Randall W. Cunningham (born March 27, 1963) is a former quarterback in the National Football League and current Pastor and mentor in Las Vegas, NV.

After playing college football at the University of Nevada, Las Vegas, he was selected in the second round of the 1985 NFL Draft by the Philadelphia Eagles, with whom he remained through the 1995 season. He announced his retirement from football following the end of that season, taking a job as an analyst for TNT in 1996. The following year, however, he resumed his playing career. He played for the Minnesota Vikings (1997–1999), the Dallas Cowboys (2000), and the Baltimore Ravens (2001). Cunningham then re-signed with the Philadelphia Eagles and retired for good in 2002.[citation needed] He won the Bert Bell Award in 1990. He is the younger brother of former college and professional football player Sam Cunningham who played for the New England Patriots and father of Randall Cunningham II.

High school and college[edit]

Cunningham attended Santa Barbara High School in Santa Barbara, California, and was a graduate of the class of 1981.[1] As a senior, he led his team to a League title and the CIF Finals.[2] He then went on to attend the University of Nevada at Las Vegas. He was a 1983 and 1984 College Football All-America Team selection as a punter. In 1984, his senior year, he led the Rebels to an 11-2 season—still the school's only 10-win season ever—however this was adjusted to 0-13 when it was found out several players were ineligible.[3] Cunningham was taken in the second round (37th pick, overall) of the NFL Draft after that season, but returned to graduate with a bachelors degree in leisure studies in 2004.

Professional career[edit]

Philadelphia Eagles[edit]

Cunningham was the Eagles' second-round pick in the 1985 NFL Draft. Cunningham was also sought by the United States Football League's Tampa Bay Bandits that same year. Eagles owner Norman Braman refused to negotiate with Cunningham if he accepted offers from the Bandits. Ultimately, the USFL folded, thus ending that issue. In his rookie season he played sparingly as a backup to veteran Ron Jaworski but made a big splash with his uncanny scrambling ability, though he completed just 34 percent of his passes and threw just one touchdown against eight interceptions. In 1986, new head coach Buddy Ryan arrived in Philadelphia and made wholesale changes, many of them unorthodox, mostly due to his defensive-minded philosophy and lack of understanding in the offensive side of the ball.[4] At the quarterback position, Ryan designated 35-year-old Ron Jaworski the starter but would replace the aging veteran with the fleet-footed Cunningham in third-and-long situations where the youngster’s scrambling would presumably put the defense on its heels. After a hand injury to Jaworski in week 10, Cunningham would replace him as the Eagles’ starter.
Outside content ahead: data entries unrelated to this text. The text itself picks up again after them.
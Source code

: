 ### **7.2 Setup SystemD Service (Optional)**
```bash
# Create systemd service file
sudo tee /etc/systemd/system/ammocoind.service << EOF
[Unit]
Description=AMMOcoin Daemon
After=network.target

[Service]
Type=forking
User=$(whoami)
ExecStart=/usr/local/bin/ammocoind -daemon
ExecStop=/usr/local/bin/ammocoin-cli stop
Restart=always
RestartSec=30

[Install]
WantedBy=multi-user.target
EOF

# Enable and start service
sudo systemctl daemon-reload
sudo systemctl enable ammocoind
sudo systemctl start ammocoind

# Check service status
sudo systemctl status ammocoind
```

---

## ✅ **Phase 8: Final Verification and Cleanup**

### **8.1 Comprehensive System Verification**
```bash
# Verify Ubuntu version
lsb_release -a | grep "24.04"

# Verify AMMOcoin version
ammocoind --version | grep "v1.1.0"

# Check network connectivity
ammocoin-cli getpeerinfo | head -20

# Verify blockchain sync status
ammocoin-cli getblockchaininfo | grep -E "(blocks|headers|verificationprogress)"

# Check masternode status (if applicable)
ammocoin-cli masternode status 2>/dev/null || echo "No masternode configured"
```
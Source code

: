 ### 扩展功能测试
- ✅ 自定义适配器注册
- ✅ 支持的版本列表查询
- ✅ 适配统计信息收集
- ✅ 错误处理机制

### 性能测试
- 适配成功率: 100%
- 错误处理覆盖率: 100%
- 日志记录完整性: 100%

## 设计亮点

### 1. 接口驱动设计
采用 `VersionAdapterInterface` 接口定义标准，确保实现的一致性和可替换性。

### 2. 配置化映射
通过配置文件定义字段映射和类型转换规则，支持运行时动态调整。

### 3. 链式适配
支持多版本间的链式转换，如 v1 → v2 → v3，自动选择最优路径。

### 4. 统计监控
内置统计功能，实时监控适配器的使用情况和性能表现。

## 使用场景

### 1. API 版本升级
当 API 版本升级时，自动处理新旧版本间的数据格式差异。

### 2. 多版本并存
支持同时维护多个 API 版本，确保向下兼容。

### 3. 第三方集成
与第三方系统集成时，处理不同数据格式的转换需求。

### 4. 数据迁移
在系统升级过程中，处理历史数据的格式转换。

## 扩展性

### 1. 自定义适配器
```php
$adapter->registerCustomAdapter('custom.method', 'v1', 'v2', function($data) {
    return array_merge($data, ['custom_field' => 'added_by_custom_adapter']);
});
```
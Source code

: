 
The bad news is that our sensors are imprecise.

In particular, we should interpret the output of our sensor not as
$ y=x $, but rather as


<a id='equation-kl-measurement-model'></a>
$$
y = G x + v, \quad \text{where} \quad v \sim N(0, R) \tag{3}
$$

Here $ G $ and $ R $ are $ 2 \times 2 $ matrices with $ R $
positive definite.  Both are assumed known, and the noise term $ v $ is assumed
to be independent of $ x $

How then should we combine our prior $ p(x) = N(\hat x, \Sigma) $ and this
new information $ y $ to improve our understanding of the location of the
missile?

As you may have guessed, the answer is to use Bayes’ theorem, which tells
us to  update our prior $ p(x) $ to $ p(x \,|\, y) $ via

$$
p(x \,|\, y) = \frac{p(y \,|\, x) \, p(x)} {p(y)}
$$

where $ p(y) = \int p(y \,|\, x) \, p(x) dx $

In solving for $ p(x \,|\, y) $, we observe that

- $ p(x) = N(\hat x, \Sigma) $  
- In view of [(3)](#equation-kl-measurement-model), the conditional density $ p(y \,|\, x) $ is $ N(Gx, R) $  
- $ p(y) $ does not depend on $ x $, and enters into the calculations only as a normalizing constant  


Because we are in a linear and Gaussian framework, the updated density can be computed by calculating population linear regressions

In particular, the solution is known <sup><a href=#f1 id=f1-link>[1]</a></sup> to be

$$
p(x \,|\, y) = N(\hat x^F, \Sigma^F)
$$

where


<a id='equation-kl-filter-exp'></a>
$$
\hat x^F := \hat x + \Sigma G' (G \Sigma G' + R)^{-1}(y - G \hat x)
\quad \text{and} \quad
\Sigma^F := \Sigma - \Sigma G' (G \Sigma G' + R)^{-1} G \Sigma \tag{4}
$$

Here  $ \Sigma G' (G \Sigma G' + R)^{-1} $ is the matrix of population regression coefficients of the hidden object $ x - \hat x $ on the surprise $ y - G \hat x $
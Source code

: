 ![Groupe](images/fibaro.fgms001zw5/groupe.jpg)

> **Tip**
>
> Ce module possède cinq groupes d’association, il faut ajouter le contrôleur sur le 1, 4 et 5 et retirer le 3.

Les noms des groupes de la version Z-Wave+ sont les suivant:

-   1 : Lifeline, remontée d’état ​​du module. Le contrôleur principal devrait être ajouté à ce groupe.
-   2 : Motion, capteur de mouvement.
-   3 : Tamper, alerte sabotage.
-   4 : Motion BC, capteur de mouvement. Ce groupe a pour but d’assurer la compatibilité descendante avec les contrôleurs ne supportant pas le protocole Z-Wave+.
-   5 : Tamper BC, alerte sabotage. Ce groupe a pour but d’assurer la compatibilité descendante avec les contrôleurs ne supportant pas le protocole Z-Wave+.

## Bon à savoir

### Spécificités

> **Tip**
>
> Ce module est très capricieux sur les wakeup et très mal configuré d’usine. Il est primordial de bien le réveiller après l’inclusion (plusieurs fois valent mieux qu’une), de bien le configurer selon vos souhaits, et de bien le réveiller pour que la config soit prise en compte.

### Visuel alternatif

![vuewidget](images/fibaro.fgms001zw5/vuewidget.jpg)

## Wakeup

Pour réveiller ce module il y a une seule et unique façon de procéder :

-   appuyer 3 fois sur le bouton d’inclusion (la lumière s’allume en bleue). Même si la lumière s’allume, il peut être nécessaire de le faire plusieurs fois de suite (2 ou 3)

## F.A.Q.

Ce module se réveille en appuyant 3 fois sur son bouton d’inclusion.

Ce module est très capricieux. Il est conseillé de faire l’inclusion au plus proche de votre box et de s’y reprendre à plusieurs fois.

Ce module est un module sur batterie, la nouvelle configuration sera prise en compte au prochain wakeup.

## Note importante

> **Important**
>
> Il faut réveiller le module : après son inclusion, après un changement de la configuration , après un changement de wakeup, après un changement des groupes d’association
Cunningham was permanently handed the Eagles' starting job for the 1987 season. Cunningham was said to have reached "elite" status during the 1988 season, as he was elected by league players as the NFC starting quarterback for the AFC-NFC Pro Bowl (the first black quarterback to ever be elected a starter). That same year, he combined with fellow Eagle Pro Bowler Reggie White to lead the Eagles to the NFC Eastern Division Championship. In the 1988 Divisional Playoffs, Cunningham threw for 407 yards during the "Fog Bowl" 20-12 loss against the Chicago Bears. In the subsequent Pro Bowl a few weeks later, Cunningham was named game MVP as the NFC defeated the AFC, 28-3.

In 1989, Cunningham, who had been an all-conference quarterback and punter while at UNLV, unleashed a 91-yard punt against the Giants on December 3, the longest in Eagles history (and the fourth-longest ever).[5] He had 20 punts during his career, with an average of 44.7 yards per punt.[6]

In a 1990 game against the Buffalo Bills, Cunningham, throwing from his end zone, was about to be sacked by Bruce Smith from his blind side. Cunningham ducked and threw a pass 60 yards to wide receiver Fred Barnett, resulting in a 95-yard touchdown. That same year, Cunningham finished with 942 rushing yards, 3rd most ever for a quarterback, 10th best in the league.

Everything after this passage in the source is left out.